Pressionado pelo risco de derrota, o governo mudou a estratégia a cerca da discussão da PEC da autonomia financeira do Banco Central (65/2023). Inicialmente contrário a qualquer avanço, o Planalto se viu forçado a reconsiderar sua posição após perceber que a emenda tem votos suficientes para ser aprovada na Comissão de Constituição e Justiça (CCJ).
Neste contexto, o governo decidiu entrar no debate para forçar ajustes no texto. O líder do governo no Senado, Jaques Wagner (PT), adiou a votação e argumentou que tanto o presidente Lula quanto o Ministério da Fazenda não se opõem à autonomia financeira do Banco Central (BC). No entanto, Wagner ressaltou a necessidade de evitar que o BC se transforme em uma empresa pública.
Segundo o senador, isso poderia impactar negativamente as contas públicas. Nos bastidores, se discute a possibilidade de transformar o BC em uma entidade jurídica especial, uma solução já adotada em outros países. Assim, o governo teme que aprovação da proposta crie um efeito cascata, incentivando outras agências reguladores a buscar mudanças semelhantes nos modelos orçamentários.
Economista critica PEC
Cristina Helena de Mello, doutora em Economia pela Fundação Getúlio Vargas e participante do Programa de Educação em Gestão Global na Universidade Nankai, China, criticou a PEC. Para Mello, a forma como a proposta está sendo conduzida, no final do mandato do atual presidente do Banco Central, que tem uma posição contrária ao presidente da república, é desonesta.
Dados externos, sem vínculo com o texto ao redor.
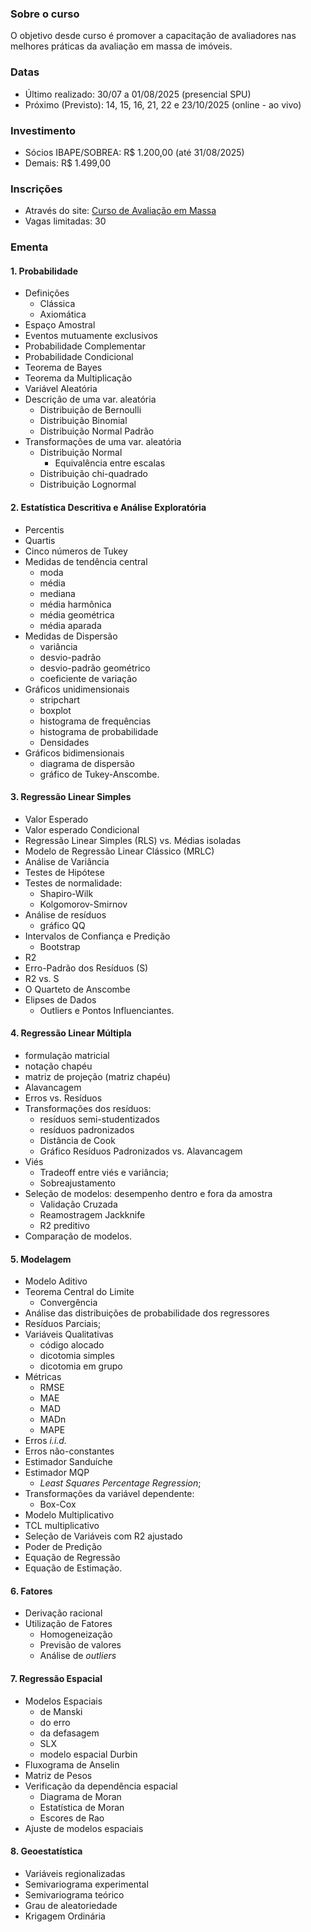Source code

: ### Sobre o curso

O objetivo desde curso é promover a capacitação de avaliadores nas melhores
práticas da avaliação em massa de imóveis.

### Datas

- Último realizado: 30/07 a 01/08/2025 (presencial SPU)
- Próximo (Previsto): 14, 15, 16, 21, 22 e 23/10/2025 (online - ao vivo)

### Investimento

- Sócios IBAPE/SOBREA: R$ 1.200,00 (até 31/08/2025)
- Demais: R$ 1.499,00

### Inscrições

- Através do site: [Curso de Avaliação em Massa](http://www.valoristica.com.br/inscricoes/cursos/AvalMassa)
- Vagas limitadas: 30

### Ementa

#### 1. Probabilidade

- Definições
  - Clássica
  - Axiomática
- Espaço Amostral
- Eventos mutuamente exclusivos
- Probabilidade Complementar
- Probabilidade Condicional
- Teorema de Bayes
- Teorema da Multiplicação
- Variável Aleatória
- Descrição de uma var. aleatória
  - Distribuição de Bernoulli
  - Distribuição Binomial
  - Distribuição Normal Padrão
- Transformações de uma var. aleatória
  - Distribuição Normal
    - Equivalência entre escalas
  - Distribuição chi-quadrado
  - Distribuição Lognormal
    
#### 2. Estatística Descritiva e Análise Exploratória

- Percentis 
- Quartis
- Cinco números de Tukey 
- Medidas de tendência central
  - moda 
  - média
  - mediana
  - média harmônica
  - média geométrica
  - média aparada
- Medidas de Dispersão
  - variância
  - desvio-padrão
  - desvio-padrão geométrico
  - coeficiente de variação
- Gráficos unidimensionais
  - stripchart
  - boxplot
  - histograma de frequências
  - histograma de probabilidade
  - Densidades
- Gráficos bidimensionais
  - diagrama de dispersão
  - gráfico de Tukey-Anscombe.

#### 3. Regressão Linear Simples

- Valor Esperado
- Valor esperado Condicional
- Regressão Linear Simples (RLS) vs. Médias isoladas
- Modelo de Regressão Linear Clássico (MRLC)
- Análise de Variância
- Testes de Hipótese
- Testes de normalidade:
  - Shapiro-Wilk 
  - Kolgomorov-Smirnov
- Análise de resíduos
  - gráfico QQ
- Intervalos de Confiança e Predição
  - Bootstrap
- R2
- Erro-Padrão dos Resíduos (S)
- R2 vs. S
- O Quarteto de Anscombe
- Elipses de Dados
  - Outliers e Pontos Influenciantes.

#### 4. Regressão Linear Múltipla

- formulação matricial
- notação chapéu
- matriz de projeção (matriz chapéu)
- Alavancagem
- Erros vs. Resíduos
- Transformações dos resíduos:
  - resíduos semi-studentizados
  - resíduos padronizados
  - Distância de Cook
  - Gráfico Resíduos Padronizados vs. Alavancagem
- Viés
  - Tradeoff entre viés e variância;
  - Sobreajustamento
- Seleção de modelos: desempenho dentro e fora da amostra
  - Validação Cruzada 
  - Reamostragem Jackknife
  - R2 preditivo
- Comparação de modelos.

#### 5. Modelagem 

- Modelo Aditivo
- Teorema Central do Limite
  - Convergência
- Análise das distribuições de probabilidade dos regressores
- Resíduos Parciais;
- Variáveis Qualitativas
  - código alocado
  - dicotomia simples
  - dicotomia em grupo
- Métricas
  - RMSE
  - MAE
  - MAD
  - MADn
  - MAPE
- Erros _i.i.d._
- Erros não-constantes
- Estimador Sanduíche
- Estimador MQP
  - _Least Squares Percentage Regression_;
- Transformações da variável dependente:
  - Box-Cox
- Modelo Multiplicativo
 - TCL multiplicativo
- Seleção de Variáveis com R2 ajustado
- Poder de Predição
- Equação de Regressão
- Equação de Estimação.

#### 6. Fatores 

- Derivação racional
- Utilização de Fatores
  - Homogeneização
  - Previsão de valores
  - Análise de *outliers*

#### 7. Regressão Espacial

- Modelos Espaciais
  - de Manski
  - do erro
  - da defasagem
  - SLX
  - modelo espacial Durbin
- Fluxograma de Anselin
- Matriz de Pesos
- Verificação da dependência espacial
  - Diagrama de Moran
  - Estatística de Moran
  - Escores de Rao
- Ajuste de modelos espaciais

#### 8. Geoestatística

- Variáveis regionalizadas
- Semivariograma experimental
- Semivariograma teórico
- Grau de aleatoriedade
- Krigagem Ordinária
“Acredito que há uma desonestidade no apressamento desta PEC. Não temos maturidade e discussão para entender a extensão dessa alteração, sobre o que ela implica e sobre o que significa essa gestão. Qual modelo internacional nós estamos seguindo?” questiona Mello. Ela destaca que nos Estados Unidos, por exemplo, as decisões sobre a taxa de juros do Federal Reserve (FED) são submetidas ao Congresso e ao Senado, criando uma limitação política à autonomia do FED.
Mello levanta preocupações sobre a autonomia orçamentária do Banco Central brasileiro, que atualmente gerencia os títulos da dívida pública. Ela questiona se o BC deveria se submeter ao Tesouro Nacional, que é o emissor inicial desses títulos, ou operar independentemente através da senhoriagem. A economista também indaga sobre a gestão cambial e o enorme poder do Banco Central em definir taxa de juros, inflação e câmbio, ressaltando que tal poder pode ser superior ao do presidente da república.
“A autonomia do Banco Central é algo imperativo, mas precisamos garantir que técnicos não eleitos não exerçam um poder desproporcional sem representatividade política. No entanto, o Banco Central não pode se subjugar aos desígnios de um presidente populista, que pode causar inflação por motivos políticos”, conclui Mello.
Por fim, a PEC deve retornar à pauta da CCJ do Senado na próxima semana. No entanto, o governo planeja adiar a discussão para o segundo semestre enquanto busca uma alternativa ao modelo de empresa pública.